É n'este espirito que a policia em Pariz está procedendo á prisão
systematica de todos os anarchistas.

Cada madrugada se faz através da cidade uma colheita de sectarios.
Hontem quinze, hoje vinte... Os jornaes apenas publicam, sem commentarios,
a lista secca dos nomes. Alguns d'estes homens têm mulher, têm filhos, a
quem o pão vae faltar. Mas d'esses detalhes minimos, n'este momento de
sensação publica, não cura o pretor. A cousa essencial é que não reste,
livre nas ruas de Pariz, um proletario capaz de misturar um pouco de
glycerina a um pouco de acido nitrico. Nem é mesmo necessario que o
anarchista seja militante. Os simples theoricos, que professam e
methodisam o anarchismo no livro ou no jornal, são egualmente levados na
vasta montaria policial. De resto, o que o governo pretende, com esta
encarceração geral de anarchistas, é conhecel-os, photographal-os,
estudal-os, surprehender as suas ligações e afiliações, e formar assim um
registro muito minucioso e muito documentado de toda a seita.

Findo este vasto inquerito pratico, todos serão soltos, como se soltam
as manadas dos bois nas lezirias, depois de bem numerados e bem marcados.
Indubitavelmente é uma dura lei;--mas vem de uma dura necessidade. Era
realmente intoleravel que, n'uma cidade do seculo XIX, um pacifico homem
não pudesse entrar n'um café, ou n'um theatro, com a mulher e o filho, sem
correr o risco de voltarem de lá, elle e os seus, crivados de pontas de
pregos, em nome de uma heresia digna do seculo III. Porque o anarchista é
com effeito um socialista que se tornou heretico. Este nosso anarchismo
está para o socialismo, como estavam para o christianismo nascente os
montanistas, e os valentinistas, e os carpocratios que prégavam o amor
livre, e os circoncellios que prégavam a destruição universal, e tantos
outros, extravagantes e terriveis. Todos esses hereticos, tortulhos
venenosos da arvore evangelica, não fizeram senão deturpar e desacreditar
a pureza da doutrina, retardar-lhe a obra regeneradora, e attrahir-lhe
perseguições sangrentas. Eram por isso ainda mais odiados pelos bispos
christãos, que pelos pontifices pagãos. E quando sobre elles cahia a lei
do imperio, com ferocidade, como sobre inimigos do genero humano, havia
tanto regosijo do lado de Jesus, como do lado de Jupiter.

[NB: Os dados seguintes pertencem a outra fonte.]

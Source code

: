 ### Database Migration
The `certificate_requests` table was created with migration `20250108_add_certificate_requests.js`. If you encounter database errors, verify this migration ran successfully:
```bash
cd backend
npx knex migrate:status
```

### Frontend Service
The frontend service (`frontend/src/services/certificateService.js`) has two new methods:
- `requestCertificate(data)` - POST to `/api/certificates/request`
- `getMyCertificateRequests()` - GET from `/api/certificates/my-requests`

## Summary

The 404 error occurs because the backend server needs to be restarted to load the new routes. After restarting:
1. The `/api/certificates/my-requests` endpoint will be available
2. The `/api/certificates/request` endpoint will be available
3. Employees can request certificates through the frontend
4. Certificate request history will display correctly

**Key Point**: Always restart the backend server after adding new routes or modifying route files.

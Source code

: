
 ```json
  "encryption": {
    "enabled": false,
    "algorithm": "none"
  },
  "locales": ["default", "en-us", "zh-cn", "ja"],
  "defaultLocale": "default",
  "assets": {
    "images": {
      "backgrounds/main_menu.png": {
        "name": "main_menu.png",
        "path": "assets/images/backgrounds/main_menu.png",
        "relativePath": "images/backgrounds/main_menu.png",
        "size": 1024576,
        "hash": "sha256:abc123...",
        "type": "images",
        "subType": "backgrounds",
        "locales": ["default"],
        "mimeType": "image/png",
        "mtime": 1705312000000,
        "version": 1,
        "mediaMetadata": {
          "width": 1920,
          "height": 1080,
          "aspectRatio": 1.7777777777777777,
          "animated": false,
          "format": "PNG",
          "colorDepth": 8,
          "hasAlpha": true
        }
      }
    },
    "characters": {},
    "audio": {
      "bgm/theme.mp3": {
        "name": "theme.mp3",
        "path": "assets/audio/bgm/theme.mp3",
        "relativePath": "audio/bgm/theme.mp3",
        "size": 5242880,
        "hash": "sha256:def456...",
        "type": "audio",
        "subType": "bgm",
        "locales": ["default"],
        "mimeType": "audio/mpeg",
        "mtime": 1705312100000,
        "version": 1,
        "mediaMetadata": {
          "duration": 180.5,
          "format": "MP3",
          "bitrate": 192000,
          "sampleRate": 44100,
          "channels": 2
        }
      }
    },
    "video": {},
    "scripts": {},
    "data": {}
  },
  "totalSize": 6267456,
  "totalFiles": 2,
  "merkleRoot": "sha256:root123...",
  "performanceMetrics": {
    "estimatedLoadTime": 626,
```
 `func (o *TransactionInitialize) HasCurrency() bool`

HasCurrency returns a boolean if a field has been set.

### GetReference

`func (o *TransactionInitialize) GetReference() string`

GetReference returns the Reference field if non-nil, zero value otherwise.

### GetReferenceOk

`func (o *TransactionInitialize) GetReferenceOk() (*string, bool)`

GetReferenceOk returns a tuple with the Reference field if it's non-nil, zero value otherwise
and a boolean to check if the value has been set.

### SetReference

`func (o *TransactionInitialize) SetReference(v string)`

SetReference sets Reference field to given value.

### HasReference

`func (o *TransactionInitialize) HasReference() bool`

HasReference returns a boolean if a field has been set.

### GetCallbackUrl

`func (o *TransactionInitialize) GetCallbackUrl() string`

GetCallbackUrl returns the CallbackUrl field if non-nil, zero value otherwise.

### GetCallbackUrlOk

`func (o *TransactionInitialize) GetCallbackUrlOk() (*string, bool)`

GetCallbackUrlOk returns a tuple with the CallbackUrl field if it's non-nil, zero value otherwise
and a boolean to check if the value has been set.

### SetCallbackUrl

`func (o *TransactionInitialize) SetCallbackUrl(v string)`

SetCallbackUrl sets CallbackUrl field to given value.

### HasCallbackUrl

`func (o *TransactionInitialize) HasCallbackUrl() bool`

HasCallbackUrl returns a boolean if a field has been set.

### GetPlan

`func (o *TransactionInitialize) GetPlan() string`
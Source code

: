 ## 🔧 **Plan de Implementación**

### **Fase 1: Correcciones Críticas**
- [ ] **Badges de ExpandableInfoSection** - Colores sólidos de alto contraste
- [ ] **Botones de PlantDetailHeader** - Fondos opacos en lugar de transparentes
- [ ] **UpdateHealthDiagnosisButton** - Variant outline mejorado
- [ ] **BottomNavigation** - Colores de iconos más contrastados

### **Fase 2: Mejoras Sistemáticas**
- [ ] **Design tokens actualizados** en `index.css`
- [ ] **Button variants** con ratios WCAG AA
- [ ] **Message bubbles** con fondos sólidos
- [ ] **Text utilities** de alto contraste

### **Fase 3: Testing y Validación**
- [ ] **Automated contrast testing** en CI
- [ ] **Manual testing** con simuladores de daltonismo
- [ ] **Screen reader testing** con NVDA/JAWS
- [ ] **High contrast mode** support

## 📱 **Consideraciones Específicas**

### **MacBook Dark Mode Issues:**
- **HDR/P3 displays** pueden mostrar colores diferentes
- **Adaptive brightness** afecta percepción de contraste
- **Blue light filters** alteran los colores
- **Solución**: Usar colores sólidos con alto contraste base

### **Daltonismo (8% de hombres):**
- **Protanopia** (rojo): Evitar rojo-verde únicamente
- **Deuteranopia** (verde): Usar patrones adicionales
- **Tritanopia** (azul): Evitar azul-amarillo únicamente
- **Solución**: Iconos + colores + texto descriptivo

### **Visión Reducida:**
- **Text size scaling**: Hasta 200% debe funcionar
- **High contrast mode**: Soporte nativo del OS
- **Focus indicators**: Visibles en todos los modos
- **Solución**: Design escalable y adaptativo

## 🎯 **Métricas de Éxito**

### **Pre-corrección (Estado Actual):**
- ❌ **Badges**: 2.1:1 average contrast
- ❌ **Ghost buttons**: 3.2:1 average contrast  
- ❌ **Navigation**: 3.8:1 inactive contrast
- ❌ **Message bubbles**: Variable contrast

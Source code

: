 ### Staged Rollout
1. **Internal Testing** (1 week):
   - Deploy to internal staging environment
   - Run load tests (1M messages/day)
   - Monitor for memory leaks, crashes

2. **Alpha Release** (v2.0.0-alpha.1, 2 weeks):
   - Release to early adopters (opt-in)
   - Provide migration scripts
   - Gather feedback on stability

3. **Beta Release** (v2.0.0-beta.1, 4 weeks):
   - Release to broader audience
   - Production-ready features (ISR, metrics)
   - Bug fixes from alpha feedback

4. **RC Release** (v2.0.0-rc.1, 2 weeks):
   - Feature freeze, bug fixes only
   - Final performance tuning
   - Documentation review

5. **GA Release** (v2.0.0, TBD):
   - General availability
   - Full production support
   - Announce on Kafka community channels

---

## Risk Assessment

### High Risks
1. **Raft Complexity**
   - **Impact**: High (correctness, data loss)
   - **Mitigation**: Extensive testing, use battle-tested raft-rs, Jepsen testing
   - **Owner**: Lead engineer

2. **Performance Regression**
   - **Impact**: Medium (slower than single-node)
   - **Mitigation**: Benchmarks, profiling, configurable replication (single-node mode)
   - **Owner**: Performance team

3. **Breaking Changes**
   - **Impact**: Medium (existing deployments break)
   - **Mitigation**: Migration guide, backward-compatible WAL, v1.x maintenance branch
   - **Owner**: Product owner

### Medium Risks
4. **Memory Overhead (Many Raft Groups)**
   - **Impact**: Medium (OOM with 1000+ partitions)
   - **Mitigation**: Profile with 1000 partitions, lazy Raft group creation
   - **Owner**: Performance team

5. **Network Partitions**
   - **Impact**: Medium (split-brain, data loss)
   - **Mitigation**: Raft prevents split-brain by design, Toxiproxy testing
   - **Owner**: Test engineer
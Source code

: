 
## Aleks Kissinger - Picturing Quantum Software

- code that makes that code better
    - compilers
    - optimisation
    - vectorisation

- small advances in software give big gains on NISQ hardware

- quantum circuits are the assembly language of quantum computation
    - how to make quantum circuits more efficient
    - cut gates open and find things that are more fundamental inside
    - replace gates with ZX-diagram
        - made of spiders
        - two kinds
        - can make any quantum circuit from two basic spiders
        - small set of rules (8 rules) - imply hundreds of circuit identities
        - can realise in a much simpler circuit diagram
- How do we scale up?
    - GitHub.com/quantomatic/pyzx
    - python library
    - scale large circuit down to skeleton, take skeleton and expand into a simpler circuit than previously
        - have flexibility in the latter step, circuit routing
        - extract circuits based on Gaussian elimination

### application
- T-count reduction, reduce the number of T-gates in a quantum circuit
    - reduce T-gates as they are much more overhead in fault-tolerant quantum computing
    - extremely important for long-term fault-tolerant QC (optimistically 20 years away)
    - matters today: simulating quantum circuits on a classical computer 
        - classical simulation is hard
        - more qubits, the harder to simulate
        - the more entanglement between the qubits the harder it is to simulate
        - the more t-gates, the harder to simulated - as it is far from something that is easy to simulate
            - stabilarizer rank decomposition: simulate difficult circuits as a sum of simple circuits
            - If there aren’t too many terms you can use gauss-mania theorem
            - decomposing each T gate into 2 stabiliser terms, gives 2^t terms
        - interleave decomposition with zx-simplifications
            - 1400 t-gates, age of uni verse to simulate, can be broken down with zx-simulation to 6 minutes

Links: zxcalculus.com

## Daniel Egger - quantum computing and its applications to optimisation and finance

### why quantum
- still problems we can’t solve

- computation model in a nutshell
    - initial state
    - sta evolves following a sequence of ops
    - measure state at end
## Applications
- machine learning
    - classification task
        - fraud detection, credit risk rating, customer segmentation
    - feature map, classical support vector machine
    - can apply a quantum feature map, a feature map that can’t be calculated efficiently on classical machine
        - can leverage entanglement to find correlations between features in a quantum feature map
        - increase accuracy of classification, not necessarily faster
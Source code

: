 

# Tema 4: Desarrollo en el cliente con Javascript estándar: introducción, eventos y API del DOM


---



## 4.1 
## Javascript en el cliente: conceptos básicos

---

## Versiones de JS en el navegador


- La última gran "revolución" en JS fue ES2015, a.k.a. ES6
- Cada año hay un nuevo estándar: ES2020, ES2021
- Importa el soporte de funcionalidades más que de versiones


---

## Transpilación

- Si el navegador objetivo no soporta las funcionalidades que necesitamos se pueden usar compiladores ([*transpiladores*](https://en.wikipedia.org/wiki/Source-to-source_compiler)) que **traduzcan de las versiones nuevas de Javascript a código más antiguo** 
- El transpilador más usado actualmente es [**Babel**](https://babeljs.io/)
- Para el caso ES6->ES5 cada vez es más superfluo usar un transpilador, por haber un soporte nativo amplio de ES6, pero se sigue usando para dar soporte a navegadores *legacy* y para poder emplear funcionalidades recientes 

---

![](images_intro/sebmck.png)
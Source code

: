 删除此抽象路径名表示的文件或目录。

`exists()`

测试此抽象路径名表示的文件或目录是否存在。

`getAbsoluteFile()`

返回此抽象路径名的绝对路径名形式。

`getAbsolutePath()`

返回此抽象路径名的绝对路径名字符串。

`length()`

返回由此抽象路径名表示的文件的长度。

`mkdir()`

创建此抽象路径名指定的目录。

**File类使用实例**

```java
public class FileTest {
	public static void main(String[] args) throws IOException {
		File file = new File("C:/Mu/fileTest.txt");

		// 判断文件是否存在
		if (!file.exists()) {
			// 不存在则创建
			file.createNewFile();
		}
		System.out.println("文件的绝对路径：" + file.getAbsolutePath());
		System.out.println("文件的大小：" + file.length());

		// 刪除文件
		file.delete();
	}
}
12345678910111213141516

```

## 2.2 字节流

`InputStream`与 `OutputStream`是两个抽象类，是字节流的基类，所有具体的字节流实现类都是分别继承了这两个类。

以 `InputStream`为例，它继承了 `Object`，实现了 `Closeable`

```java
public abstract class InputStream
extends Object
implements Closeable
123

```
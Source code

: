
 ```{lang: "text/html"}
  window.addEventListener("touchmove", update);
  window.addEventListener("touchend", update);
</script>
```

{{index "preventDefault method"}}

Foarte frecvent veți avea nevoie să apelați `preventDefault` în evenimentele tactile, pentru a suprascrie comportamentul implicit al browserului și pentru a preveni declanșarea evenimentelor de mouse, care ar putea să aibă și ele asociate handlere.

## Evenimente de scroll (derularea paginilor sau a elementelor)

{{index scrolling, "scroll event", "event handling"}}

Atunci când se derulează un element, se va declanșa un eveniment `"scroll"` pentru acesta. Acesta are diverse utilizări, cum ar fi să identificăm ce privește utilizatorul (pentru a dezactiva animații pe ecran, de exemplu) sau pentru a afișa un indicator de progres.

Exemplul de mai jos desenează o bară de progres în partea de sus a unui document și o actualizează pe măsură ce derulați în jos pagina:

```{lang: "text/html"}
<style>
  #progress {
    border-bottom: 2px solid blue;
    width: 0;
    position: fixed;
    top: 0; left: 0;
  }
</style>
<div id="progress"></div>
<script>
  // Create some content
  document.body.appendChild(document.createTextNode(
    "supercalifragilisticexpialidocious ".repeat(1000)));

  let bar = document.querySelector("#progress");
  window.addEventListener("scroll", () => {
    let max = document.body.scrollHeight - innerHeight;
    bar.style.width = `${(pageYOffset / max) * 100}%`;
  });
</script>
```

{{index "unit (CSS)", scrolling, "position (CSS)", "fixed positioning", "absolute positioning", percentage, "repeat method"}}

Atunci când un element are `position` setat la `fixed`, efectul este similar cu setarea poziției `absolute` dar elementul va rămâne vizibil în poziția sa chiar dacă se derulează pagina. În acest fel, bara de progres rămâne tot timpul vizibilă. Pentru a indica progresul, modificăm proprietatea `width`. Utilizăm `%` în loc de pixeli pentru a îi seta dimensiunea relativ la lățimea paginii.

Egual regosijo acompanha esta perseguição, que nada tem, louvado seja
o nosso tempo, da crueldade da de Decio ou de Diocleciano. Mesmo os que
lamentam que ella espalhe tanta miseria entre mulheres e creanças
abandonadas, desejam vehementemente que a seita seja, senão esmagada,
ao menos inutilisada. A obra do Estado seria pois perfeita se, inspirada
simultaneamente pelo sentimento de ordem e de humanidade, elle, pelo
lado da policia, prendesse os anarchistas, e pelo lado da assistencia
publica lhes soccorresse as familias que ficam sem o pão do salario
perdido.

Mas infelizmente, entre tantos orgãos de que está provido o Estado,
não ha nenhum que tenha a fórma, mesmo vaga, de um coração humano.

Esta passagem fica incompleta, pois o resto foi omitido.